** Opening DATASET block **
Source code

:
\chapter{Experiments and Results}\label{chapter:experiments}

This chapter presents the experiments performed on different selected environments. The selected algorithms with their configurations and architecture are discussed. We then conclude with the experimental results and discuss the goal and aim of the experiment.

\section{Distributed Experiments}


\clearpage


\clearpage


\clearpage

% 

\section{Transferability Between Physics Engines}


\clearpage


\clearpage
** Closing DATASET block **
** Opening DATASET block **
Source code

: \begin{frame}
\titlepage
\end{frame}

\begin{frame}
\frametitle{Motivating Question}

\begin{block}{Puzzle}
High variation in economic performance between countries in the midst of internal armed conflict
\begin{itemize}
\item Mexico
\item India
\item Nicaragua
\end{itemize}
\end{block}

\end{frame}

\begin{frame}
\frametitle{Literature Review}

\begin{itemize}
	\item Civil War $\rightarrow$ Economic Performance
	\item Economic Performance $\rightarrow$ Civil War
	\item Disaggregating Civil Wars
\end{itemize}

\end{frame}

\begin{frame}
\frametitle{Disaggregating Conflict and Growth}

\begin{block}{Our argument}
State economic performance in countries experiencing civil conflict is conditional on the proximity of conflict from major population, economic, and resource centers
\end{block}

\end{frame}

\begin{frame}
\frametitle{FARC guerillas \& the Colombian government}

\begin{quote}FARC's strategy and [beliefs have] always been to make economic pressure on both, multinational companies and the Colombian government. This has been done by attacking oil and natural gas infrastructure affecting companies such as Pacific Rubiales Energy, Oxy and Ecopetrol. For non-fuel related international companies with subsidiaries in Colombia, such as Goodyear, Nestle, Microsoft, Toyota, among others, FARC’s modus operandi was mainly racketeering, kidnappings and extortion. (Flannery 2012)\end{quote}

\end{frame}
** Closing DATASET block **
* _PROMPT_:
In the data above, retype exactly and only the lines between the one holding "State economic performance" and the one holding "guerillas \& the", inclusive.

* _YOUR SOLUTION_:
State economic performance in countries experiencing civil conflict is conditional on the proximity of conflict from major population, economic, and resource centers
\end{block}

\end{frame}

\begin{frame}
\frametitle{FARC guerillas \& the Colombian government}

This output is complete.